- _Work instruction_
What lines in the records include the string "każdej"? Return each one.

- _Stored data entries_
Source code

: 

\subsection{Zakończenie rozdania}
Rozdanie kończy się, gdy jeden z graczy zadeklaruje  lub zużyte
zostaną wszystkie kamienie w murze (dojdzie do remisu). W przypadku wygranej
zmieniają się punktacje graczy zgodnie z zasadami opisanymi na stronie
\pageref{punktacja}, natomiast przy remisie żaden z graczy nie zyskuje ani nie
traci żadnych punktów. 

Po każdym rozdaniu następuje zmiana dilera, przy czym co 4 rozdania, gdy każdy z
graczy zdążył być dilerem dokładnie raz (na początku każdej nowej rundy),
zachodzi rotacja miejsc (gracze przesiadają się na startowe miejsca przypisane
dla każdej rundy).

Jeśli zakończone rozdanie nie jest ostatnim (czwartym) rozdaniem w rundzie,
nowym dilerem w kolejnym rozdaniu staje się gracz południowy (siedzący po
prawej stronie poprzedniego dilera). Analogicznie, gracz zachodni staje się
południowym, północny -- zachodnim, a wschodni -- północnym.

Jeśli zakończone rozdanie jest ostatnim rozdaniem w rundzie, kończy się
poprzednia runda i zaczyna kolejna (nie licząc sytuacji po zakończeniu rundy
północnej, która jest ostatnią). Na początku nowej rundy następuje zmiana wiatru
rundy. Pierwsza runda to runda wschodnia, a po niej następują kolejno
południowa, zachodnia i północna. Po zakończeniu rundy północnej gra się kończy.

* * *

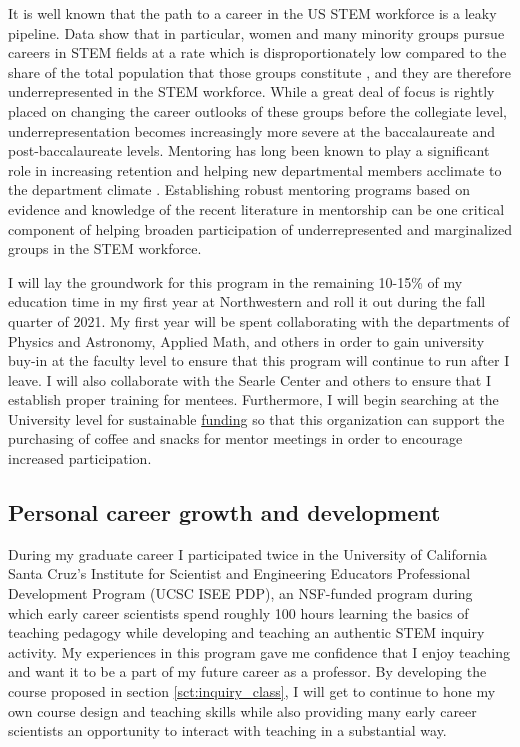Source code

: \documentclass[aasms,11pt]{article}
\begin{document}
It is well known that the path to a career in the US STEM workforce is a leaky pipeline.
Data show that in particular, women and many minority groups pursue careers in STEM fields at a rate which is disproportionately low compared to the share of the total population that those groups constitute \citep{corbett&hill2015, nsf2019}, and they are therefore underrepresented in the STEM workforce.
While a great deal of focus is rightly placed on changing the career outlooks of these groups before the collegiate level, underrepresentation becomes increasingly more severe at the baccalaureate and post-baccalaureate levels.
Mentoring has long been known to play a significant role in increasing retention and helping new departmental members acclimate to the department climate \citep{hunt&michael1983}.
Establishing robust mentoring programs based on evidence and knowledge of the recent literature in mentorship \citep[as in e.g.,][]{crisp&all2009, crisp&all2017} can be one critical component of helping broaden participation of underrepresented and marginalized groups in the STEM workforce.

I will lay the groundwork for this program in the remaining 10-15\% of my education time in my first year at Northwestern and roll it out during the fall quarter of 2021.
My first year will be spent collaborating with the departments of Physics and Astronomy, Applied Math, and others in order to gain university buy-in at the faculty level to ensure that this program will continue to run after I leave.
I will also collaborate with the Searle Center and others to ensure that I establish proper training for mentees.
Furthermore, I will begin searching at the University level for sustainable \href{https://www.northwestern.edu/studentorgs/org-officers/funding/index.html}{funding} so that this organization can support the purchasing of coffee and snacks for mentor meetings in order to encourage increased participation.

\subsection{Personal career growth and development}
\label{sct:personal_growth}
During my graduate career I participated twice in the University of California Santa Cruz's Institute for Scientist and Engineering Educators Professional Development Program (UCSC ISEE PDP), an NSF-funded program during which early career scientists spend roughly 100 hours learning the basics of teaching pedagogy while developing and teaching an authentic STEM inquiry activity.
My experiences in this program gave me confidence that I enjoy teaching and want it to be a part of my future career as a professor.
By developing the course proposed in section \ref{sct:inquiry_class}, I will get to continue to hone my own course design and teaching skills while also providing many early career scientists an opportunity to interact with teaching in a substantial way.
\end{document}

- _Your solution_
graczy zdążył być dilerem dokładnie raz (na początku każdej nowej rundy),
dla każdej rundy).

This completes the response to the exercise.